_TASK DIRECTIONS_. Restate exactly, and only, the lines from the one containing "- **Priority**: High" through the end of the entries, keeping both endpoints.
:: DATA PROVIDED
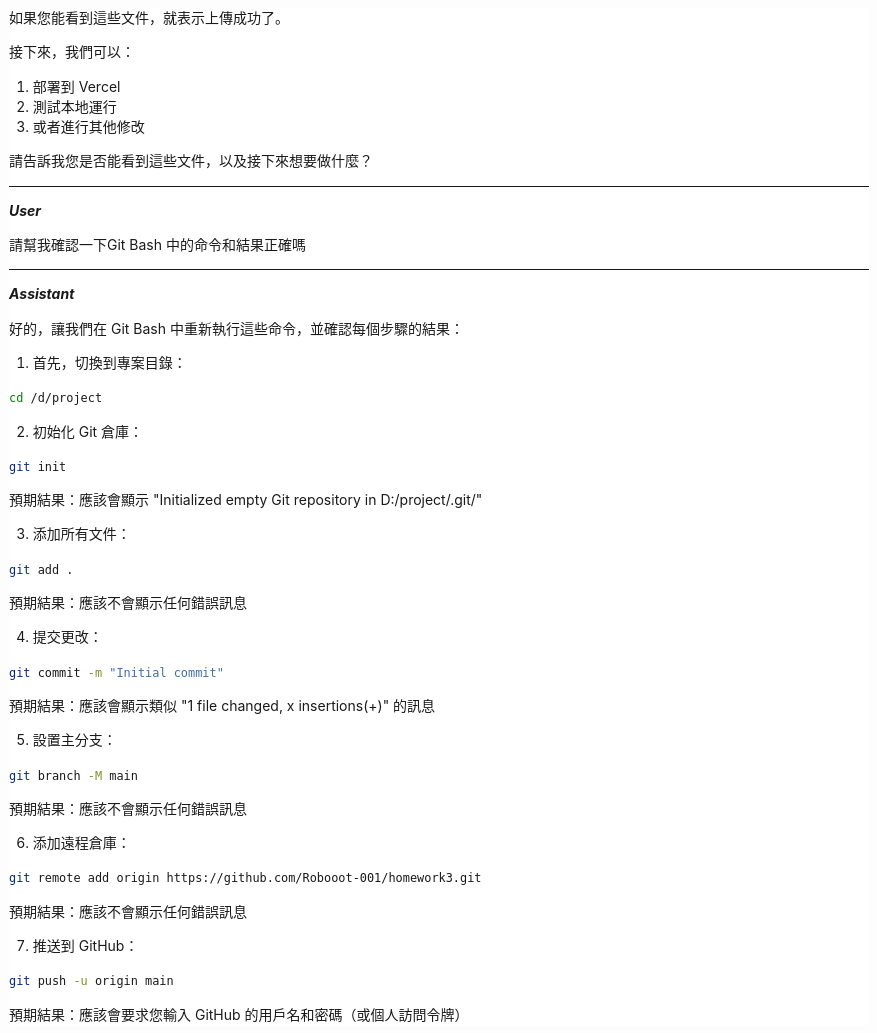 如果您能看到這些文件，就表示上傳成功了。

接下來，我們可以：
1. 部署到 Vercel
2. 測試本地運行
3. 或者進行其他修改

請告訴我您是否能看到這些文件，以及接下來想要做什麼？

---

_**User**_

請幫我確認一下Git Bash 中的命令和結果正確嗎

---

_**Assistant**_

好的，讓我們在 Git Bash 中重新執行這些命令，並確認每個步驟的結果：

1. 首先，切換到專案目錄：
```bash
cd /d/project
```

2. 初始化 Git 倉庫：
```bash
git init
```
預期結果：應該會顯示 "Initialized empty Git repository in D:/project/.git/"

3. 添加所有文件：
```bash
git add .
```
預期結果：應該不會顯示任何錯誤訊息

4. 提交更改：
```bash
git commit -m "Initial commit"
```
預期結果：應該會顯示類似 "1 file changed, x insertions(+)" 的訊息

5. 設置主分支：
```bash
git branch -M main
```
預期結果：應該不會顯示任何錯誤訊息

6. 添加遠程倉庫：
```bash
git remote add origin https://github.com/Robooot-001/homework3.git
```
預期結果：應該不會顯示任何錯誤訊息

7. 推送到 GitHub：
```bash
git push -u origin main
```
預期結果：應該會要求您輸入 GitHub 的用戶名和密碼（或個人訪問令牌）
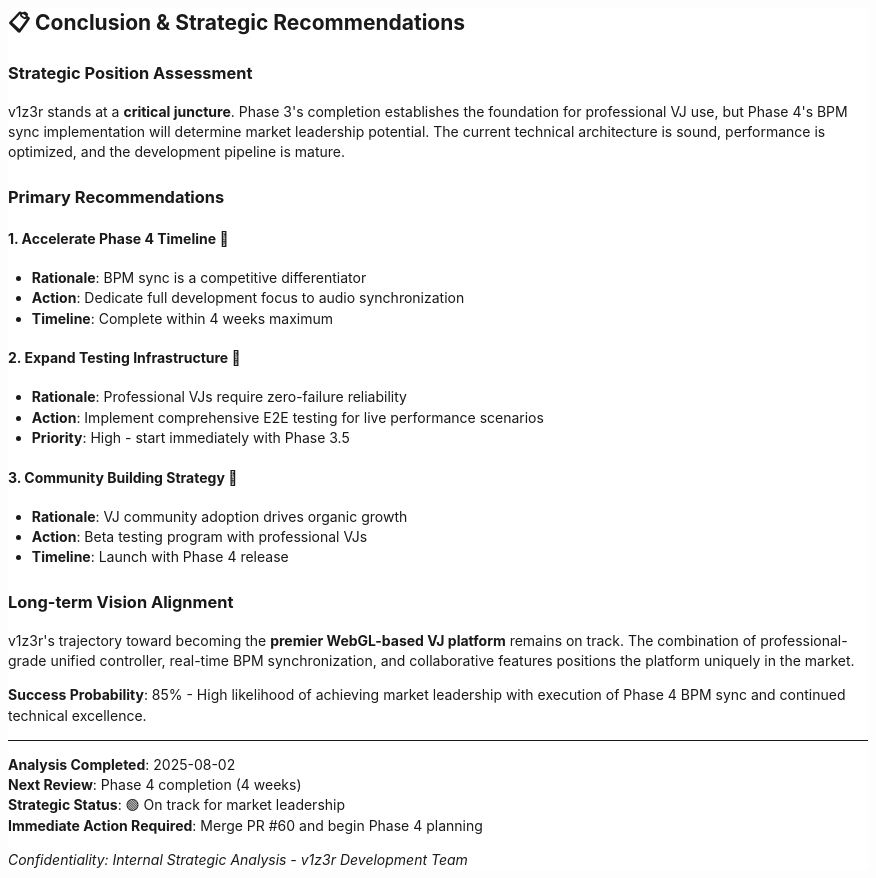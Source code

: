## 📋 Conclusion & Strategic Recommendations

### Strategic Position Assessment
v1z3r stands at a **critical juncture**. Phase 3's completion establishes the foundation for professional VJ use, but Phase 4's BPM sync implementation will determine market leadership potential. The current technical architecture is sound, performance is optimized, and the development pipeline is mature.

### Primary Recommendations

#### 1. **Accelerate Phase 4 Timeline** 🚀
- **Rationale**: BPM sync is a competitive differentiator
- **Action**: Dedicate full development focus to audio synchronization
- **Timeline**: Complete within 4 weeks maximum

#### 2. **Expand Testing Infrastructure** 🧪
- **Rationale**: Professional VJs require zero-failure reliability
- **Action**: Implement comprehensive E2E testing for live performance scenarios
- **Priority**: High - start immediately with Phase 3.5

#### 3. **Community Building Strategy** 👥
- **Rationale**: VJ community adoption drives organic growth
- **Action**: Beta testing program with professional VJs
- **Timeline**: Launch with Phase 4 release

### Long-term Vision Alignment
v1z3r's trajectory toward becoming the **premier WebGL-based VJ platform** remains on track. The combination of professional-grade unified controller, real-time BPM synchronization, and collaborative features positions the platform uniquely in the market.

**Success Probability**: 85% - High likelihood of achieving market leadership with execution of Phase 4 BPM sync and continued technical excellence.

---

**Analysis Completed**: 2025-08-02  
**Next Review**: Phase 4 completion (4 weeks)  
**Strategic Status**: 🟢 On track for market leadership  
**Immediate Action Required**: Merge PR #60 and begin Phase 4 planning

*Confidentiality: Internal Strategic Analysis - v1z3r Development Team*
::::
_OUTPUT OF THE EXERCISE_.
- **Priority**: High - start immediately with Phase 3.5

#### 3. **Community Building Strategy** 👥
- **Rationale**: VJ community adoption drives organic growth
- **Action**: Beta testing program with professional VJs
- **Timeline**: Launch with Phase 4 release

### Long-term Vision Alignment
v1z3r's trajectory toward becoming the **premier WebGL-based VJ platform** remains on track. The combination of professional-grade unified controller, real-time BPM synchronization, and collaborative features positions the platform uniquely in the market.

**Success Probability**: 85% - High likelihood of achieving market leadership with execution of Phase 4 BPM sync and continued technical excellence.

---

**Analysis Completed**: 2025-08-02  
**Next Review**: Phase 4 completion (4 weeks)  
**Strategic Status**: 🟢 On track for market leadership  
**Immediate Action Required**: Merge PR #60 and begin Phase 4 planning

*Confidentiality: Internal Strategic Analysis - v1z3r Development Team*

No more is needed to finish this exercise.